#### What you should do
Output all entries below exactly as they are given.

#### Material for this task
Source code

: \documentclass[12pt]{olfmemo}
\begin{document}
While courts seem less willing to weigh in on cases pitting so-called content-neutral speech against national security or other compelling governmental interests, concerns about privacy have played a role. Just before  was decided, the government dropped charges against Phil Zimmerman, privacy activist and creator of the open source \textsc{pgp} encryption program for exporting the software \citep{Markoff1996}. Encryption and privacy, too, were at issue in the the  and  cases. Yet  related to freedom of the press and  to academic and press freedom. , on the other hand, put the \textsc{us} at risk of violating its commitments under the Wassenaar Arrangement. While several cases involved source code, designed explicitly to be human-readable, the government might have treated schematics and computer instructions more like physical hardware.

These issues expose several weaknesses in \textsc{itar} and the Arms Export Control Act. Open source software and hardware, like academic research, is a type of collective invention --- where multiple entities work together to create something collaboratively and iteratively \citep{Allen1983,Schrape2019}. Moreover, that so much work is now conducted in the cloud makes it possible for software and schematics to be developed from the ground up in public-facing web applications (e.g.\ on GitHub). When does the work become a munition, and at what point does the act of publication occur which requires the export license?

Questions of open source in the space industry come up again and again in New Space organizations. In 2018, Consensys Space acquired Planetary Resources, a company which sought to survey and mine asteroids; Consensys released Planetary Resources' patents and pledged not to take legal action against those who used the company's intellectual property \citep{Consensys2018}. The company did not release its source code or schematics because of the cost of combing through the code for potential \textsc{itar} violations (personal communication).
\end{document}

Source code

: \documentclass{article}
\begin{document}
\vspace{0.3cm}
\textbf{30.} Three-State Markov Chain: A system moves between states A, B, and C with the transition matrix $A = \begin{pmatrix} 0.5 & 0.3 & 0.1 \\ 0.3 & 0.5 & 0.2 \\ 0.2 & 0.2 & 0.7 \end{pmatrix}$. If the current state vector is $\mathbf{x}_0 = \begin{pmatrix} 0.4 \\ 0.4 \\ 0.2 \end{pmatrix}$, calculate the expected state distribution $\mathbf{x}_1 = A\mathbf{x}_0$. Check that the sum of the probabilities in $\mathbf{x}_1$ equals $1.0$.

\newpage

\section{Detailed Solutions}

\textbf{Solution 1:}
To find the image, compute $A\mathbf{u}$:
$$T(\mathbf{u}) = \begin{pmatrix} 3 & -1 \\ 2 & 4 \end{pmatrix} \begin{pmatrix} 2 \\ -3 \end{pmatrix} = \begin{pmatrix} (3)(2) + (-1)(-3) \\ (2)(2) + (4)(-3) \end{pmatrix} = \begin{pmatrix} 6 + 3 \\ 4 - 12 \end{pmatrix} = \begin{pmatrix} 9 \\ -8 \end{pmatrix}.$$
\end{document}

#### Task result
Source code

: \documentclass[12pt]{olfmemo}
\begin{document}
While courts seem less willing to weigh in on cases pitting so-called content-neutral speech against national security or other compelling governmental interests, concerns about privacy have played a role. Just before  was decided, the government dropped charges against Phil Zimmerman, privacy activist and creator of the open source \textsc{pgp} encryption program for exporting the software \citep{Markoff1996}. Encryption and privacy, too, were at issue in the the  and  cases. Yet  related to freedom of the press and  to academic and press freedom. , on the other hand, put the \textsc{us} at risk of violating its commitments under the Wassenaar Arrangement. While several cases involved source code, designed explicitly to be human-readable, the government might have treated schematics and computer instructions more like physical hardware.

These issues expose several weaknesses in \textsc{itar} and the Arms Export Control Act. Open source software and hardware, like academic research, is a type of collective invention --- where multiple entities work together to create something collaboratively and iteratively \citep{Allen1983,Schrape2019}. Moreover, that so much work is now conducted in the cloud makes it possible for software and schematics to be developed from the ground up in public-facing web applications (e.g.\ on GitHub). When does the work become a munition, and at what point does the act of publication occur which requires the export license?

Questions of open source in the space industry come up again and again in New Space organizations. In 2018, Consensys Space acquired Planetary Resources, a company which sought to survey and mine asteroids; Consensys released Planetary Resources' patents and pledged not to take legal action against those who used the company's intellectual property \citep{Consensys2018}. The company did not release its source code or schematics because of the cost of combing through the code for potential \textsc{itar} violations (personal communication).
\end{document}

Source code

: \documentclass{article}
\begin{document}
\vspace{0.3cm}
\textbf{30.} Three-State Markov Chain: A system moves between states A, B, and C with the transition matrix $A = \begin{pmatrix} 0.5 & 0.3 & 0.1 \\ 0.3 & 0.5 & 0.2 \\ 0.2 & 0.2 & 0.7 \end{pmatrix}$. If the current state vector is $\mathbf{x}_0 = \begin{pmatrix} 0.4 \\ 0.4 \\ 0.2 \end{pmatrix}$, calculate the expected state distribution $\mathbf{x}_1 = A\mathbf{x}_0$. Check that the sum of the probabilities in $\mathbf{x}_1$ equals $1.0$.

\newpage

\section{Detailed Solutions}

\textbf{Solution 1:}
To find the image, compute $A\mathbf{u}$:
$$T(\mathbf{u}) = \begin{pmatrix} 3 & -1 \\ 2 & 4 \end{pmatrix} \begin{pmatrix} 2 \\ -3 \end{pmatrix} = \begin{pmatrix} (3)(2) + (-1)(-3) \\ (2)(2) + (4)(-3) \end{pmatrix} = \begin{pmatrix} 6 + 3 \\ 4 - 12 \end{pmatrix} = \begin{pmatrix} 9 \\ -8 \end{pmatrix}.$$
\end{document}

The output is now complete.